### TASK STATEMENT
Within the material below, find each line bearing the word "this" and present it.

== Segment start ==

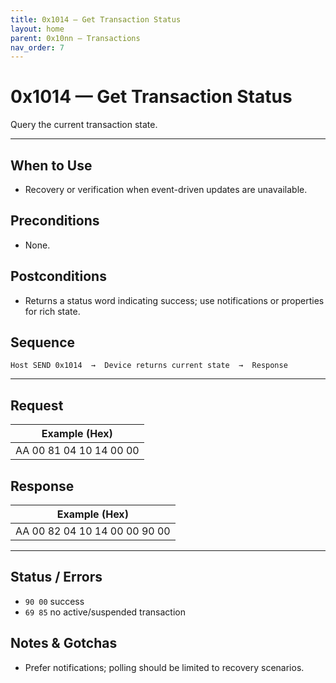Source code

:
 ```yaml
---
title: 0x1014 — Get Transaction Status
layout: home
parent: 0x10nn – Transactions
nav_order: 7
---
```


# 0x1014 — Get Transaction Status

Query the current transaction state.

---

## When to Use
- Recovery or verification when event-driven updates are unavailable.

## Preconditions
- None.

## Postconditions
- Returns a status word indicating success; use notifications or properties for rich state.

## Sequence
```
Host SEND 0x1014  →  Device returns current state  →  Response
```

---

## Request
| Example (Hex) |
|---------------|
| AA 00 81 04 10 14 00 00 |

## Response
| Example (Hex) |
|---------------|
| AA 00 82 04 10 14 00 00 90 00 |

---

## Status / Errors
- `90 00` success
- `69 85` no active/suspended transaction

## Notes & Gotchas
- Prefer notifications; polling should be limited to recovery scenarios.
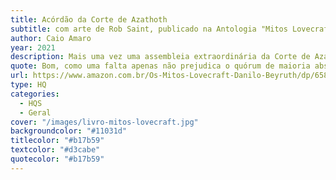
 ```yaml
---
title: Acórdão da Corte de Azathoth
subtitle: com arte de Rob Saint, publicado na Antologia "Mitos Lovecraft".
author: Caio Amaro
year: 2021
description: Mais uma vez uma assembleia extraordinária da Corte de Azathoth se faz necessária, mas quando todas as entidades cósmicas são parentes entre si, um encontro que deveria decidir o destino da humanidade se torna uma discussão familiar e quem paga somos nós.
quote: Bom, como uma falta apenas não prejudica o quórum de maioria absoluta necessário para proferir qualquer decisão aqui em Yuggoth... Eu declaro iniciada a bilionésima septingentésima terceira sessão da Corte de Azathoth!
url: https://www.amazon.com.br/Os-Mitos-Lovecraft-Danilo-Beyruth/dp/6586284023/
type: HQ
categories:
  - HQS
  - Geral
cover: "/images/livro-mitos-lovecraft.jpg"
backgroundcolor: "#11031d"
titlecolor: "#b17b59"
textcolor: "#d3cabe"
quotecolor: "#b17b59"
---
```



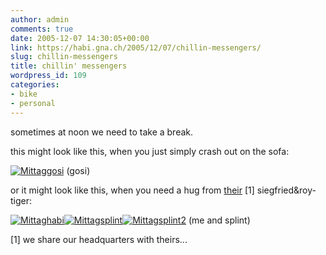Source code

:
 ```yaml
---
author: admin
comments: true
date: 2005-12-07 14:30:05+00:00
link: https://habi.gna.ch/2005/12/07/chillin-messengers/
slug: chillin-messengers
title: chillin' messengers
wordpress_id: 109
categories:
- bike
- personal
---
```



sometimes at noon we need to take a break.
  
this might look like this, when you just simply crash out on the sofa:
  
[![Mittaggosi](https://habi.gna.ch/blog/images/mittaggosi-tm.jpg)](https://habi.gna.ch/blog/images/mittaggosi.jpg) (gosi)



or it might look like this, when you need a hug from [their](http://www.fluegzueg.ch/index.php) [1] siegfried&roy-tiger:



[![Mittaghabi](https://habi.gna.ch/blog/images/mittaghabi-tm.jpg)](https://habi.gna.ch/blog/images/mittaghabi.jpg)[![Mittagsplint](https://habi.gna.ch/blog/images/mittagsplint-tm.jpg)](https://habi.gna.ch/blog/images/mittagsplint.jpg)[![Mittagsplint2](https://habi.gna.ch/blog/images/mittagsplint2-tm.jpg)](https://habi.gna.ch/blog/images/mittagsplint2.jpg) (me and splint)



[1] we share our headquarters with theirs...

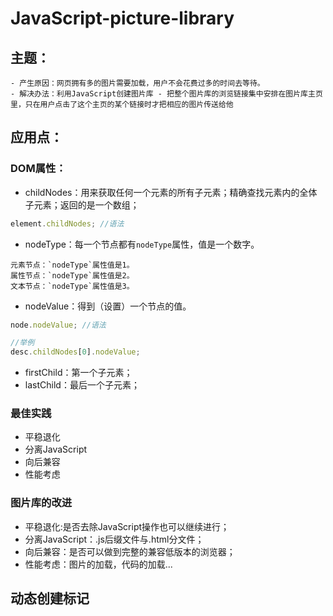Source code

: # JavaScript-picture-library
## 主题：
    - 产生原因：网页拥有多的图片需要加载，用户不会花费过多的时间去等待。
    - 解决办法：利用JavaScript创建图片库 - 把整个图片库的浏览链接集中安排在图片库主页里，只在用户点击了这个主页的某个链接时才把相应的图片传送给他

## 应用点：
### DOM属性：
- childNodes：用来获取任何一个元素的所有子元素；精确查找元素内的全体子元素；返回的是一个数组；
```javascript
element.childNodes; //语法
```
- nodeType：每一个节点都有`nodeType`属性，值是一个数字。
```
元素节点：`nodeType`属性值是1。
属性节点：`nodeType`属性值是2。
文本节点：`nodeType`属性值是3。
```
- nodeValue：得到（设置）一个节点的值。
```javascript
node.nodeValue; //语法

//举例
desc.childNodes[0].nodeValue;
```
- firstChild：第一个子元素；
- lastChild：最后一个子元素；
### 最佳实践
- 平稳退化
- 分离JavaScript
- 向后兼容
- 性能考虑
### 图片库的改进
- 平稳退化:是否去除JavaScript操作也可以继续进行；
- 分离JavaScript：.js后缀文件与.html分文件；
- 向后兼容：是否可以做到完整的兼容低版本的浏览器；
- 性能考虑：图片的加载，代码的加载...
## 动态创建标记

== Segment end ==

### SOLVED EXERCISE
this might look like this, when you just simply crash out on the sofa:
or it might look like this, when you need a hug from [their](http://www.fluegzueg.ch/index.php) [1] siegfried&roy-tiger:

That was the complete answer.